# Calming down an excited horse



## alltimelowx (Apr 24, 2010)

Okay, so I have just started loaning a 23 year old standardbred trotter. He is extemely sweet and a nice ride. We can only do hacking as there is no arena and only a field to school in. He is very well behaved whilst out hacking until it comes to go home. He gets very excited and jumpy because he's going home to see his friend that he has been with for most of his life. He starts pacing, bucking and shaking his head. Does anyone know anyway to possibly calm him down? Bearing in mind that I cannot change his feed or add supplements. Thanks  x
_Posted via Mobile Device_


----------



## lilruffian (Jun 28, 2010)

Well, keep in mind this takes alot of patience & repetion but everytime he starts to get silly or unruly in an way, turn him in circles & dont stop turning him until he comes to a complete stop _on his own _(Keep his head pulled around to your toe until he halts with his head turned, then let his head out again) This can/may take a while. I've seen horses spin for five minutes straight until they finally thought to stop.
Horses dont like to spin in circles & it will wear him out.
If you do it everytime he starts to become difficult or bucks, etc, he will eventually see that these antics are going to result in something he doesn't like.
Again, depending on the horse it takes _time_! Good luck!


----------



## alltimelowx (Apr 24, 2010)

Thanks a lot!  I'll definately give that a shot. I know it's going to take time but my only concern is that because he is 23, he is just going to be set in his ways :S doesn't turning them in circles not wind them up though? X
_Posted via Mobile Device_


----------



## lilruffian (Jun 28, 2010)

No it usually tires them out not only physically but mentally as well, which is more what you want to do. He can't bolt or buck while turning & like i said, they dont like to do it & it's a better punishment than just jerking back on the bit or getting frustrated.
Because he's older it may take him longer to get the point that making a fuss on the way home is going to result in him having to work/turn but horses are always able to learn new things/ways, unlike some people in the world lol


----------



## Wallaby (Jul 13, 2008)

alltimelowx said:


> I know it's going to take time but my only concern is that because he is 23, he is just going to be set in his ways :S
> _Posted via Mobile Device_


I got my mare when she was 23 and she was bonkers! She had a rearing problem, would run off when I tried to get on as well as bucked and reared when I did manage to get on. And, on top of all that, she was ridiculously herd bound.
But, after a year and a half the light bulb suddenly seemed to come on in her head and she has been pretty well behaved since. No more rearing, no bucking, very little bolting, and I can now ride her out on trails, alone, and not have any worry about my ability to control her going out or coming back in. Now she's 25 and she's the easiest ride ever. She's finally what they would call "finished" and I can just get on and ride for fun, instead of having to train every step of the way.
Basically, I'm telling this story to show that behaviors they have at 23 and have had their whole lives can change!  It might take a little longer than it would with a younger horse, but at the same time, it might not. Older horses generally don't want to tire themselves out completely fighting and usually they have had enough human experience to know that what they are doing isn't right, unlike younger horses who may have no idea.


----------



## alltimelowx (Apr 24, 2010)

It turns out that he just doesn't like being kept in! He has recently been let out into the field at night as the weather is improving and he is like a different horse! He is so much calmer, which is good as my mum was almost going to make me give him up!


----------



## MyBoyPuck (Mar 27, 2009)

Whatever training method you try, make sure you always end it on a good note. Even if he only stands still for a second AND RELAXES, reward and quit. If he stands still rigid and tense, do not stop or you will be rewarding bad behavior. Horse's learn these concepts very quickly, if he does A, he'll get B. As long as that cause and effect is consistent, whatever method you try should eventually be successful. 

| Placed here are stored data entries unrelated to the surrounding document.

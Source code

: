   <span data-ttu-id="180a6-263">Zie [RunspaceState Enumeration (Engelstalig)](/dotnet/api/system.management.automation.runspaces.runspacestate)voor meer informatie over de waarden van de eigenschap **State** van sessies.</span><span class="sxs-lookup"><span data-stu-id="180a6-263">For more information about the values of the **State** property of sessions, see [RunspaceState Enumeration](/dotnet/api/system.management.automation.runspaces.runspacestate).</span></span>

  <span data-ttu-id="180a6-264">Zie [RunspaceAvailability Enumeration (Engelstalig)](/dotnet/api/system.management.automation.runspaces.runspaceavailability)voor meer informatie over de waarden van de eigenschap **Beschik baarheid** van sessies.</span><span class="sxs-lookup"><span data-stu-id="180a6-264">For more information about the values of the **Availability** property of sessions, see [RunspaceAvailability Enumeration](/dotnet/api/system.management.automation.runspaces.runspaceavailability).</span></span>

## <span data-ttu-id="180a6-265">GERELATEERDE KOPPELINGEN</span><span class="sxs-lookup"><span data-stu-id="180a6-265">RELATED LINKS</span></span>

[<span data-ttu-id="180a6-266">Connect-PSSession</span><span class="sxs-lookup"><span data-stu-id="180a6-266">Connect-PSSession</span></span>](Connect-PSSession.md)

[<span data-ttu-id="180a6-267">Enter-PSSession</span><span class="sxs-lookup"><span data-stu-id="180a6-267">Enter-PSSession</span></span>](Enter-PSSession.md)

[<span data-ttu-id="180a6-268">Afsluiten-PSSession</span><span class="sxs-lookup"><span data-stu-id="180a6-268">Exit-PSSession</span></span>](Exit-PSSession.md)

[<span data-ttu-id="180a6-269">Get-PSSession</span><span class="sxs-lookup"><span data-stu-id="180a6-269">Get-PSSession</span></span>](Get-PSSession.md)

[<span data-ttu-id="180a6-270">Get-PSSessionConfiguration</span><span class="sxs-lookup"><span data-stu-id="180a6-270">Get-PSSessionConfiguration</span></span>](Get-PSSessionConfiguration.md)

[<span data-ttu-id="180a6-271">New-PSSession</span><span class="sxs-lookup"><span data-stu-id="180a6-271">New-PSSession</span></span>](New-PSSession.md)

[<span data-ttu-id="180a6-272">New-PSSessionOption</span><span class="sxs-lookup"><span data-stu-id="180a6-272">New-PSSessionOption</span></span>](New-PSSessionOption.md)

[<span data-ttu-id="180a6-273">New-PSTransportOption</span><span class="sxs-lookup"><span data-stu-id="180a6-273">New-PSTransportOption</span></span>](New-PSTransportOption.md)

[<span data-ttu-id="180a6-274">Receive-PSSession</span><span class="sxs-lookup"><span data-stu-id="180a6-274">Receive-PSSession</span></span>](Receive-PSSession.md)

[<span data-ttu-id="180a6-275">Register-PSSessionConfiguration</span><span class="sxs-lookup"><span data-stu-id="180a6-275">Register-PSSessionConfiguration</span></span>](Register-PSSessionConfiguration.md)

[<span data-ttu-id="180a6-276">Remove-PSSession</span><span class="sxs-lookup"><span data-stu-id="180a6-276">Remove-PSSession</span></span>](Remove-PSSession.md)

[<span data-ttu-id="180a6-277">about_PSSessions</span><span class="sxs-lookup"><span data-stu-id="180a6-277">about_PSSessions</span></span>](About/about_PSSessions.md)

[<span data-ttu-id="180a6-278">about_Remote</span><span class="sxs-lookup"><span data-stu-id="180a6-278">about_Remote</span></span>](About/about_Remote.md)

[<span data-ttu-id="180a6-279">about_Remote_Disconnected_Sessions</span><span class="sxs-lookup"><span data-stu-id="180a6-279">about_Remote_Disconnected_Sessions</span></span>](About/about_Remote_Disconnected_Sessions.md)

By the way, I agree with Ruffian's idea of disengaging his hind end. If you try that, make sure not to use any leg. If you keep your inside leg on accidentally, he'll keep spinning and probably get confused whether you want him to stop or not. Just bring the one rein around and let go the split second he stands still and relaxes. Another thing you could try is just walk him back the other way when he starts prancing, so he starts associating acting badly get to his buddies with being taken away. Good luck.


----------



## Eliz (Jun 16, 2010)

Just be careful with the tight circles thing, I know it work for some horses but if freaks mine out. He'll start going faster and bucking (or his sad excuse for a buck anyway ).

Instead, I just make him work in a bigger circle. IMO If a horse is excited the worst thing you can do is try to make them stand and be quiet, it only makes them worse. Let them burn off that excitement in a more positive way.


----------



## horseloverd2 (Jan 23, 2009)

I would try going out on a shortish ride and when you point his nose home, everytime he gets antsy turn him around and walk him the other way. Keep doing that until he realizes getting antsy will only result in walking away from home. It may take time, but that can be a hard habit to break. 

Let me know if it helps!


----------



## terry6970 (May 19, 2011)

*What other calming techniques than a small circle?*

So I have a question for anyone who may have some suggestions. My mustang gets VERY excited when she sees another horse in the distance. She starts snorting, holding her head high, tail goes straight up, and it nearly impossible to get her under control. If I am leading her I try turning her in circles but this just gets her bucking or rearing (like she'd do anything to get away and see that other horse). If I am riding I do the circles too, but this again gets her very frustrated and works her up even more and she starts rearing and bucking. The "calm-down cue" doesn't work, and I have tried quick jerks on her halter or bridle but nothing gets her attention. It is all I can do to hold onto her with reins or a lead rope and walk her home bucking and freaking out the whole way. Please help, any suggestions on what I can do to get her attention and under control? Thanks so much!


----------



## animalINSPIRED (May 10, 2011)

Terry- I'd suggest posting your own thread. This will allow more people to see your question and give you suggestions!


----------



## terry6970 (May 19, 2011)

Thank you!


----------